Raffrontando tessuto collagene ed elastina appare evidente che mentre l’elastina presenta grande estensibilità anche per elevate deformazioni, il tessuto ialino che lo sostituisce spesso ha una buona funzionalità elastica a temperature più alte, ma a riposo e a freddo, la capacità elastica è nettamente ridotta. Le fibre di elastina possiedono dunque un comportamento elastico non riproducibile dal tessuto che ad esso si sostituisce dopo un trauma. Ne consegue che il recupero funzionale c’è, dopo un trauma, ma non è mai al 100% e con una capacità visco-elastica ridotta.

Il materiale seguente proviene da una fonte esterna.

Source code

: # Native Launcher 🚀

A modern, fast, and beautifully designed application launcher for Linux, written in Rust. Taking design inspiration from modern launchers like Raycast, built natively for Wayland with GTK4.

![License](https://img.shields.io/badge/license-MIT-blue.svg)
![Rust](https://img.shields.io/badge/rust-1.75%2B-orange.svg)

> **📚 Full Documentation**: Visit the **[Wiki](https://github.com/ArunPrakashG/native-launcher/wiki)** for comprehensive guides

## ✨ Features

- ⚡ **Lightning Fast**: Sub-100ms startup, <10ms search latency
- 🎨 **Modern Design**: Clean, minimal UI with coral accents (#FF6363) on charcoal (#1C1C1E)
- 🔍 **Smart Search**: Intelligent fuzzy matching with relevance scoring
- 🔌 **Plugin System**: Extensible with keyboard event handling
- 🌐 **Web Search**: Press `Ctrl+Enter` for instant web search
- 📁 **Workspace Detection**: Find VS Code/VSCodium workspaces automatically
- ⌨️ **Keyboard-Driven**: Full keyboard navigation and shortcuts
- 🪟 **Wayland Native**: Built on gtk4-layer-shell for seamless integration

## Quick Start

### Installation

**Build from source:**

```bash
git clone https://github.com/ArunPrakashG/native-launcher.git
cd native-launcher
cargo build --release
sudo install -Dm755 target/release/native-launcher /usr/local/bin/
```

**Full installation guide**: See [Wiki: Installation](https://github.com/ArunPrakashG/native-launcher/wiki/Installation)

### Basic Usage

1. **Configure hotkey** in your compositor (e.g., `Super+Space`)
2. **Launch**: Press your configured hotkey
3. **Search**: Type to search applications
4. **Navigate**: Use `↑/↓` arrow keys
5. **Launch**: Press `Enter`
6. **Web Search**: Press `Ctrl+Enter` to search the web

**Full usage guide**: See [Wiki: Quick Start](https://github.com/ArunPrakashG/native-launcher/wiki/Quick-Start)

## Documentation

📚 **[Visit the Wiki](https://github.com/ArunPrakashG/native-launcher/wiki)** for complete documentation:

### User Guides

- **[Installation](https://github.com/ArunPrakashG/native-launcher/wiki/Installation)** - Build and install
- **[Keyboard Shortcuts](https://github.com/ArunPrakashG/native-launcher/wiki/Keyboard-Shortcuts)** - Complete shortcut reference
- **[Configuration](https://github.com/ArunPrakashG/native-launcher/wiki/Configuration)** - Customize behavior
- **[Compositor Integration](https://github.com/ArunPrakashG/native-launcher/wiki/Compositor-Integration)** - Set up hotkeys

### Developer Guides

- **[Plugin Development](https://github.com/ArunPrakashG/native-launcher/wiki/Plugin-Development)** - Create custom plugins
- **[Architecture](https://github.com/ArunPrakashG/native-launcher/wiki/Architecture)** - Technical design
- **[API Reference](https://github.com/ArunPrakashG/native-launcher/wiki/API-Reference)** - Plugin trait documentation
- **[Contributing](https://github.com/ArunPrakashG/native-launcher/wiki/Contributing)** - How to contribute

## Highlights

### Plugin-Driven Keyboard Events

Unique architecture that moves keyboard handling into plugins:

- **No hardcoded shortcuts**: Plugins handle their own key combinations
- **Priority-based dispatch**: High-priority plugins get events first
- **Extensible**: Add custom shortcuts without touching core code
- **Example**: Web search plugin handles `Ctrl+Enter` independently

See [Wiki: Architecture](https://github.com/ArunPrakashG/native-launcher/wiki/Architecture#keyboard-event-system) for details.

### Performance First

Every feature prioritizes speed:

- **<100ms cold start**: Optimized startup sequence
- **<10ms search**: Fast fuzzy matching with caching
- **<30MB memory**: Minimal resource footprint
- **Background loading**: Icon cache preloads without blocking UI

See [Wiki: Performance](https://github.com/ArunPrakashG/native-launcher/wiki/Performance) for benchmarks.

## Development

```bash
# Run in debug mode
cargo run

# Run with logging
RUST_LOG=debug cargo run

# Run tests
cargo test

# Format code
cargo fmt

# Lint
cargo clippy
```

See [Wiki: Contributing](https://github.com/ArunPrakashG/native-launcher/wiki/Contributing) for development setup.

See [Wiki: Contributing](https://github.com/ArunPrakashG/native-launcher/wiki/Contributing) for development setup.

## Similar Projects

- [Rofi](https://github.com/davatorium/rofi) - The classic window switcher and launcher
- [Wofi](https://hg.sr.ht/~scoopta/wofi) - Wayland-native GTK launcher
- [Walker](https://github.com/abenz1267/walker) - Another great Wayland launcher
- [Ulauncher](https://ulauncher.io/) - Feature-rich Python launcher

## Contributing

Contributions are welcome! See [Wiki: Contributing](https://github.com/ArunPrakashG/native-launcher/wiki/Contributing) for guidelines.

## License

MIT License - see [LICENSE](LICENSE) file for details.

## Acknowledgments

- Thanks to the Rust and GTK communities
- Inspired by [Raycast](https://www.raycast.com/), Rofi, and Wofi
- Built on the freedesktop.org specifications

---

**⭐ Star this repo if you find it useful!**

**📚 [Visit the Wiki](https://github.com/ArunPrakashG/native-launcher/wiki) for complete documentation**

Tutto ciò significa che in atleti, operai, pazienti che subiscano per usura o traumi lesioni di tendini o legamenti, il recupero completo e la cosiddetta restituitio ad integrum è molto difficile, pressoché impossibile dopo i 40 anni di età: lo dice la fisiologia, non Francesco Pomara.
Da qui la spiegazione per tante persone che, pur avendo recuperato un trauma ad una spalla, ad una caviglia, ad un gomito, pur non avendo la limitazione funzionale al momento del trauma, non si sentano più quella articolazione come prima.
Chiaramente la sintomatologia e le sensazioni variano da persona a persona, in base anche ai traumi subiti ed al decorso terapeutico seguito.